> _EXERCISE_: Among the entries below, extract exactly the lines that run from the one with "- highway: 520" through the one with "- #hotosm-project-16495 : 32 users", both ends included.

"""

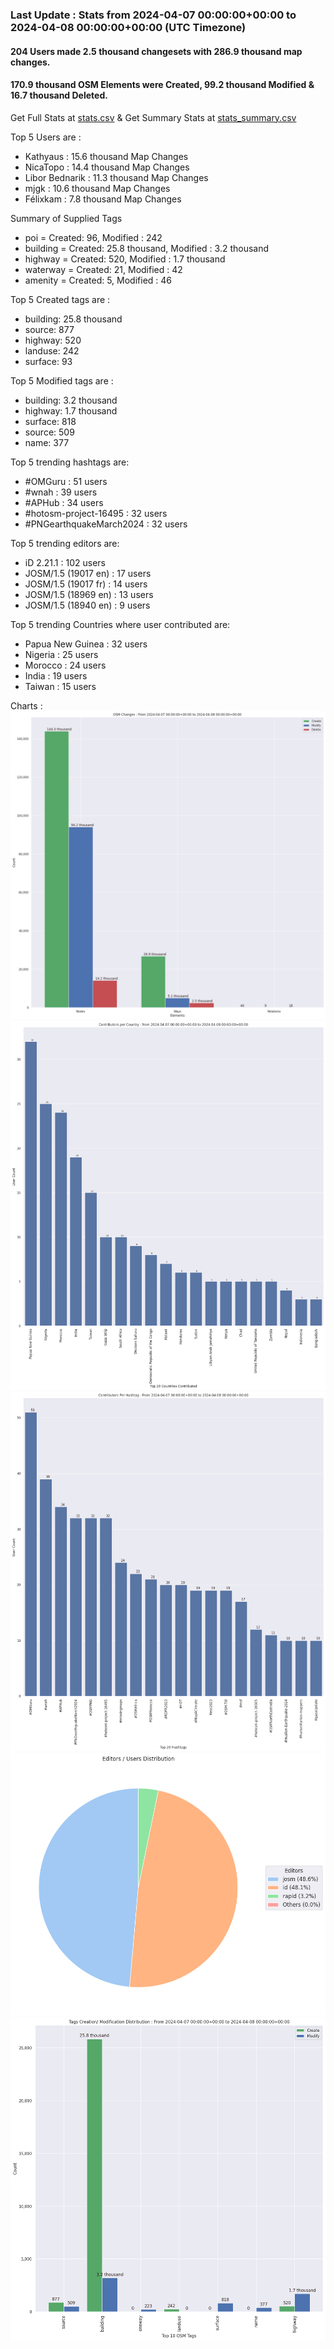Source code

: ### Last Update : Stats from 2024-04-07 00:00:00+00:00 to 2024-04-08 00:00:00+00:00 (UTC Timezone)

#### 204 Users made 2.5 thousand changesets with 286.9 thousand map changes.
#### 170.9 thousand OSM Elements were Created, 99.2 thousand Modified & 16.7 thousand Deleted.
Get Full Stats at [stats.csv](/stats/hotosm/Daily/stats.csv)
 & Get Summary Stats at [stats_summary.csv](/stats/hotosm/Daily/stats_summary.csv)

Top 5 Users are : 
- Kathyaus : 15.6 thousand Map Changes
- NicaTopo : 14.4 thousand Map Changes
- Libor Bednarik : 11.3 thousand Map Changes
- mjgk : 10.6 thousand Map Changes
- Félixkam : 7.8 thousand Map Changes

Summary of Supplied Tags
- poi = Created: 96, Modified : 242
- building = Created: 25.8 thousand, Modified : 3.2 thousand
- highway = Created: 520, Modified : 1.7 thousand
- waterway = Created: 21, Modified : 42
- amenity = Created: 5, Modified : 46


Top 5 Created tags are :
- building: 25.8 thousand
- source: 877
- highway: 520
- landuse: 242
- surface: 93


Top 5 Modified tags are :
- building: 3.2 thousand
- highway: 1.7 thousand
- surface: 818
- source: 509
- name: 377


Top 5 trending hashtags are:
- #OMGuru : 51 users
- #wnah : 39 users
- #APHub : 34 users
- #hotosm-project-16495 : 32 users
- #PNGearthquakeMarch2024 : 32 users


Top 5 trending editors are:
- iD 2.21.1 : 102 users
- JOSM/1.5 (19017 en) : 17 users
- JOSM/1.5 (19017 fr) : 14 users
- JOSM/1.5 (18969 en) : 13 users
- JOSM/1.5 (18940 en) : 9 users


Top 5 trending Countries where user contributed are:
- Papua New Guinea : 32 users
- Nigeria : 25 users
- Morocco : 24 users
- India : 19 users
- Taiwan : 15 users


 Charts : 
![Alt text](./stats_osm_changes.png) 
![Alt text](./stats_users_per_country.png) 
![Alt text](./stats_users_per_hashtag.png) 
![Alt text](./stats_editors_pie_chart.png) 
![Alt text](./stats_tags.png)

"""

> _COMPLETED EXERCISE_:
- highway: 520
- landuse: 242
- surface: 93


Top 5 Modified tags are :
- building: 3.2 thousand
- highway: 1.7 thousand
- surface: 818
- source: 509
- name: 377


Top 5 trending hashtags are:
- #OMGuru : 51 users
- #wnah : 39 users
- #APHub : 34 users
- #hotosm-project-16495 : 32 users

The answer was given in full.